Business Standard

FMCG takes the road to recovery

- VIVEAT SUSAN PINTO

Amidst the gloom and despair spread by the pandemic, there are a few bright spots. Business Standard looks at five such sectors witnessing ‘green shoots’. The first one is on the fast-moving consumer goods sector.

VIVEAT SUSAN PINTO writes

Amid the gloom and despair spread by the pandemic, which has led to experts predicting a 5% contractio­n in India’s 2020-21 GDP, there are a few bright spots. Business Standard looks at five such sectors that are witnessing ‘green shoots’ with growth rates rebounding to near or above pre-covid levels

An uptick in rural areas, as well as a focus on essential products, has helped bring fast-moving consumer goods (FMCGS) companies back on the growth track, and much faster than in most other sectors.

In the past one week, two companies — Godrej Consumer (GCPL) and Marico — have experience­d strong underlying consumer demand in June, led by the hygiene and food categories. This is in step with firms that have indicated similar trends recently.

Britannia, Parle Products, and Nestle India, for instance, have said it is the smaller towns and cities that are feeding their supplies better than larger urban centres. Though local lockdowns in several cities across states in the past few days are a concern, the impact would be limited, analysts tracking the market said.
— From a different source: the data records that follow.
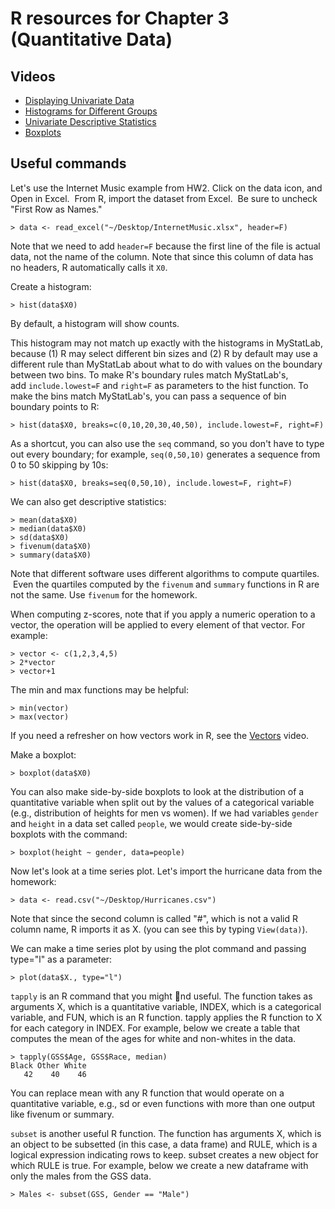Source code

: # R resources for Chapter 3 (Quantitative Data)

## Videos

*   [Displaying Univariate Data](http://www.youtube.com/embed/raEYhaV08_4)
*   [Histograms for Different Groups](http://www.youtube.com/embed/jBLdWuRVR74)
*   [Univariate Descriptive Statistics](http://www.youtube.com/embed/CKB80iT6Qlk)
*   [Boxplots](http://www.youtube.com/embed/fw5qyHpswXQ)

## Useful commands

Let's use the Internet Music example from HW2. Click on the data icon, and Open in Excel.  From R, import the dataset from Excel.  Be sure to uncheck "First Row as Names."

	> data <- read_excel("~/Desktop/InternetMusic.xlsx", header=F)

Note that we need to add `header=F` because the first line of the file is actual data, not the name of the column. Note that since this column of data has no headers, R automatically calls it `X0`.

Create a histogram:

	> hist(data$X0)

By default, a histogram will show counts.  

This histogram may not match up exactly with the histograms in MyStatLab, because (1) R may select different bin sizes and (2) R by default may use a different rule than MyStatLab about what to do with values on the boundary between two bins. To make R's boundary rules match MyStatLab's, add `include.lowest=F` and `right=F` as parameters to the hist function. To make the bins match MyStatLab's, you can pass a sequence of bin boundary points to R:

	> hist(data$X0, breaks=c(0,10,20,30,40,50), include.lowest=F, right=F)

As a shortcut, you can also use the `seq` command, so you don't have to type out every boundary; for example, `seq(0,50,10)` generates a sequence from 0 to 50 skipping by 10s:

	> hist(data$X0, breaks=seq(0,50,10), include.lowest=F, right=F)

We can also get descriptive statistics:

	> mean(data$X0)
	> median(data$X0)
	> sd(data$X0)  
	> fivenum(data$X0)
	> summary(data$X0)

Note that different software uses different algorithms to compute quartiles.  Even the quartiles computed by the `fivenum` and `summary` functions in R are not the same. Use `fivenum` for the homework.

When computing z-scores, note that if you apply a numeric operation to a vector, the operation will be applied to every element of that vector. For example:

	> vector <- c(1,2,3,4,5)  
	> 2*vector  
	> vector+1

The min and max functions may be helpful:

	> min(vector)  
	> max(vector)

If you need a refresher on how vectors work in R, see the [Vectors](http://www.youtube.com/embed/o_L_Q48KxC0) video.

Make a boxplot:

	> boxplot(data$X0)
	
You can also make side-by-side boxplots to look at the distribution of a quantitative variable when split out by the values of a categorical variable (e.g., distribution of heights for men vs women). If we had variables `gender` and `height` in a data set called `people`, we would create side-by-side boxplots with the command:
	
	> boxplot(height ~ gender, data=people)

Now let's look at a time series plot. Let's import the hurricane data from the homework:

	> data <- read.csv("~/Desktop/Hurricanes.csv")

Note that since the second column is called "#", which is not a valid R column name, R imports it as X. (you can see this by typing `View(data)`).

We can make a time series plot by using the plot command and passing type="l" as a parameter:

	> plot(data$X., type="l")	
	
`tapply` is an R command that you might nd useful. The function takes as arguments X,
which is a quantitative variable, INDEX, which is a categorical variable, and FUN, which is an
R function. tapply applies the R function to X for each category in INDEX. For example,
below we create a table that computes the mean of the ages for white and non-whites in the
data.

	> tapply(GSS$Age, GSS$Race, median)
	Black Other White
	   42    40    46
	   
You can replace mean with any R function that would operate on a quantitative variable, e.g.,
sd or even functions with more than one output like fivenum or summary.

`subset` is another useful R function. The function has arguments X, which is an object to be
subsetted (in this case, a data frame) and RULE, which is a logical expression indicating rows
to keep. subset creates a new object for which RULE is true. For example, below we create a
new dataframe with only the males from the GSS data.

	> Males <- subset(GSS, Gender == "Male")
“Most companies are coming out of the difficult period that the national lockdown had induced in the first part of the AprilJune period (Q1). The recovery in demand seen in June implies that Q1 will not be a complete washout as anticipate­d earlier,” said Kaustubh Pawaskar, associate vice-president, research, Sharekhan

On the outlook, he added, “We expect a gradual recovery from here onwards in terms of sales for most players. And, if capacity utilisatio­n by companies is taken into account, there is a vast improvemen­t in production, which points to underlying demand in the marketplac­e.”

The Nielsen data, sourced from the industry, shows that consumptio­n growth in rural areas reached 85-90 per cent of pre- Covid levels in June against 50-60 per cent in urban areas. This has been led by fewer infections and lockdowns in rural areas, greater focus by the government on rural welfare, and the reverse migration of people from cities to villages, which is pushing up the consumptio­n of staple products, said experts.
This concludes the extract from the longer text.